Exercise brief: Filter the records down to the lines that hold the word "subtitle", and copy each of those lines.
%%
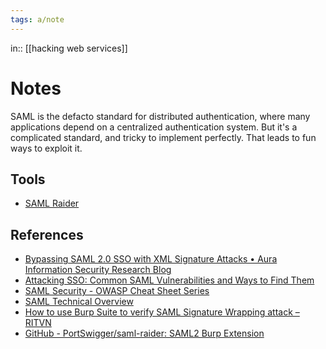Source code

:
 ```yaml
---
tags: a/note
---
```

in:: [[hacking web services]]

# Notes
SAML is the defacto standard for distributed authentication, where many applications depend on a centralized authentication system. But it's a complicated standard, and tricky to implement perfectly. That leads to fun ways to exploit it.

## Tools
* [SAML Raider](https://portswigger.net/bappstore/c61cfa893bb14db4b01775554f7b802e)

## References
* [Bypassing SAML 2.0 SSO with XML Signature Attacks • Aura Information Security Research Blog](https://research.aurainfosec.io/bypassing-saml20-SSO/)
* [Attacking SSO: Common SAML Vulnerabilities and Ways to Find Them](https://www.netspi.com/blog/technical/web-application-penetration-testing/attacking-sso-common-saml-vulnerabilities-ways-find/)
* [SAML Security - OWASP Cheat Sheet Series](https://cheatsheetseries.owasp.org/cheatsheets/SAML_Security_Cheat_Sheet.html)
* [SAML Technical Overview](https://www.oasis-open.org/committees/download.php/11511/sstc-saml-tech-overview-2.0-draft-03.pdf)
* [How to use Burp Suite to verify SAML Signature Wrapping attack – RITVN](https://ritvn.com/how-to-use-burp-suite-to-verify-saml-signature-wrapping-attack/)
* [GitHub - PortSwigger/saml-raider: SAML2 Burp Extension](https://github.com/portswigger/saml-raider)
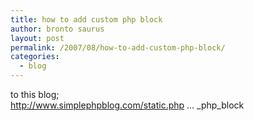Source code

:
 ```yaml
---
title: how to add custom php block
author: bronto saurus
layout: post
permalink: /2007/08/how-to-add-custom-php-block/
categories:
  - blog
---
```

to this blog;  
<a href="http://www.simplephpblog.com/static.php?page=adding_php_block" target="_blank" >http://www.simplephpblog.com/static.php &#8230; _php_block</a>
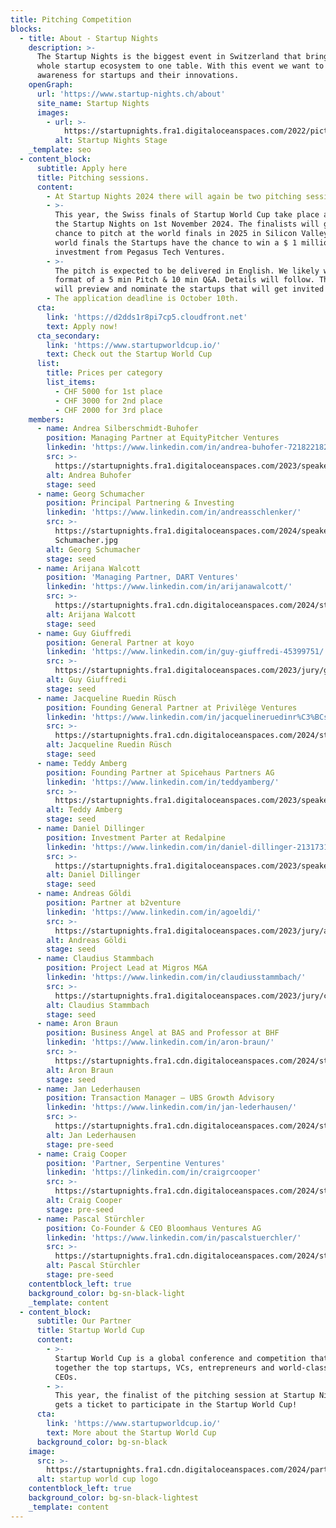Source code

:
 ```yaml
---
title: Pitching Competition
blocks:
  - title: About - Startup Nights
    description: >-
      The Startup Nights is the biggest event in Switzerland that brings the
      whole startup ecosystem to one table. With this event we want to create
      awareness for startups and their innovations.
    openGraph:
      url: 'https://www.startup-nights.ch/about'
      site_name: Startup Nights
      images:
        - url: >-
            https://startupnights.fra1.digitaloceanspaces.com/2022/pictures/stage.jpg
          alt: Startup Nights Stage
    _template: seo
  - content_block:
      subtitle: Apply here
      title: Pitching sessions.
      content:
        - At Startup Nights 2024 there will again be two pitching sessions.
        - >-
          This year, the Swiss finals of Startup World Cup take place as part of
          the Startup Nights on 1st November 2024. The finalists will get the
          chance to pitch at the world finals in 2025 in Silicon Valley. At the
          world finals the Startups have the chance to win a $ 1 million
          investment from Pegasus Tech Ventures.
        - >-
          The pitch is expected to be delivered in English. We likely will run a
          format of a 5 min Pitch & 10 min Q&A. Details will follow. The jury
          will preview and nominate the startups that will get invited to pitch.
        - The application deadline is October 10th.
      cta:
        link: 'https://d2dds1r8pi7cp5.cloudfront.net'
        text: Apply now!
      cta_secondary:
        link: 'https://www.startupworldcup.io/'
        text: Check out the Startup World Cup
      list:
        title: Prices per category
        list_items:
          - CHF 5000 for 1st place
          - CHF 3000 for 2nd place
          - CHF 2000 for 3rd place
    members:
      - name: Andrea Silberschmidt-Buhofer
        position: Managing Partner at EquityPitcher Ventures
        linkedin: 'https://www.linkedin.com/in/andrea-buhofer-721822182/'
        src: >-
          https://startupnights.fra1.digitaloceanspaces.com/2023/speakers/andrea-buhofer.jpeg
        alt: Andrea Buhofer
        stage: seed
      - name: Georg Schumacher
        position: Principal Partnering & Investing
        linkedin: 'https://www.linkedin.com/in/andreasschlenker/'
        src: >-
          https://startupnights.fra1.digitaloceanspaces.com/2024/speaker/Georg
          Schumacher.jpg
        alt: Georg Schumacher
        stage: seed
      - name: Arijana Walcott
        position: 'Managing Partner, DART Ventures'
        linkedin: 'https://www.linkedin.com/in/arijanawalcott/'
        src: >-
          https://startupnights.fra1.cdn.digitaloceanspaces.com/2024/startups/591259665-arijana_walcott_500x500.png
        alt: Arijana Walcott
        stage: seed
      - name: Guy Giuffredi
        position: General Partner at koyo
        linkedin: 'https://www.linkedin.com/in/guy-giuffredi-45399751/'
        src: >-
          https://startupnights.fra1.digitaloceanspaces.com/2023/jury/guy_giuffredi.png
        alt: Guy Giuffredi
        stage: seed
      - name: Jacqueline Ruedin Rüsch
        position: Founding General Partner at Privilège Ventures
        linkedin: 'https://www.linkedin.com/in/jacquelineruedinr%C3%BCsch/'
        src: >-
          https://startupnights.fra1.cdn.digitaloceanspaces.com/2024/startups/72801623-jacqueline_ruedin_ruesch_500x500.png
        alt: Jacqueline Ruedin Rüsch
        stage: seed
      - name: Teddy Amberg
        position: Founding Partner at Spicehaus Partners AG
        linkedin: 'https://www.linkedin.com/in/teddyamberg/'
        src: >-
          https://startupnights.fra1.digitaloceanspaces.com/2023/speakers/teddy-amberg.jpeg
        alt: Teddy Amberg
        stage: seed
      - name: Daniel Dillinger
        position: Investment Parter at Redalpine
        linkedin: 'https://www.linkedin.com/in/daniel-dillinger-213173138/'
        src: >-
          https://startupnights.fra1.digitaloceanspaces.com/2023/speakers/daniel-dillenger.jpg
        alt: Daniel Dillinger
        stage: seed
      - name: Andreas Göldi
        position: Partner at b2venture
        linkedin: 'https://www.linkedin.com/in/agoeldi/'
        src: >-
          https://startupnights.fra1.digitaloceanspaces.com/2023/jury/andreas-goeldi.png
        alt: Andreas Göldi
        stage: seed
      - name: Claudius Stammbach
        position: Project Lead at Migros M&A
        linkedin: 'https://www.linkedin.com/in/claudiusstammbach/'
        src: >-
          https://startupnights.fra1.digitaloceanspaces.com/2023/jury/claudius_stammbach.png
        alt: Claudius Stammbach
        stage: seed
      - name: Aron Braun
        position: Business Angel at BAS and Professor at BHF
        linkedin: 'https://www.linkedin.com/in/aron-braun/'
        src: >-
          https://startupnights.fra1.cdn.digitaloceanspaces.com/2024/startups/171844469-aron_braun_500x500.png
        alt: Aron Braun
        stage: seed
      - name: Jan Lederhausen
        position: Transaction Manager – UBS Growth Advisory
        linkedin: 'https://www.linkedin.com/in/jan-lederhausen/'
        src: >-
          https://startupnights.fra1.cdn.digitaloceanspaces.com/2024/startups/412598289-jan_lederhausen_500x500.png
        alt: Jan Lederhausen
        stage: pre-seed
      - name: Craig Cooper
        position: 'Partner, Serpentine Ventures'
        linkedin: 'https://linkedin.com/in/craigrcooper'
        src: >-
          https://startupnights.fra1.cdn.digitaloceanspaces.com/2024/startups/974311328-craig_cooper_500x500.png
        alt: Craig Cooper
        stage: pre-seed
      - name: Pascal Stürchler
        position: Co-Founder & CEO Bloomhaus Ventures AG
        linkedin: 'https://www.linkedin.com/in/pascalstuerchler/'
        src: >-
          https://startupnights.fra1.cdn.digitaloceanspaces.com/2024/startups/244509073-pascal_stuerchler_500x500.png
        alt: Pascal Stürchler
        stage: pre-seed
    contentblock_left: true
    background_color: bg-sn-black-light
    _template: content
  - content_block:
      subtitle: Our Partner
      title: Startup World Cup
      content:
        - >-
          Startup World Cup is a global conference and competition that brings
          together the top startups, VCs, entrepreneurs and world-class tech
          CEOs.
        - >-
          This year, the finalist of the pitching session at Startup Nights 2024
          gets a ticket to participate in the Startup World Cup!
      cta:
        link: 'https://www.startupworldcup.io/'
        text: More about the Startup World Cup
      background_color: bg-sn-black
    image:
      src: >-
        https://startupnights.fra1.cdn.digitaloceanspaces.com/2024/partner/startup-world-cup.png
      alt: startup world cup logo
    contentblock_left: true
    background_color: bg-sn-black-lightest
    _template: content
---
```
%%
Result of this task:
      subtitle: Apply here
      subtitle: Our Partner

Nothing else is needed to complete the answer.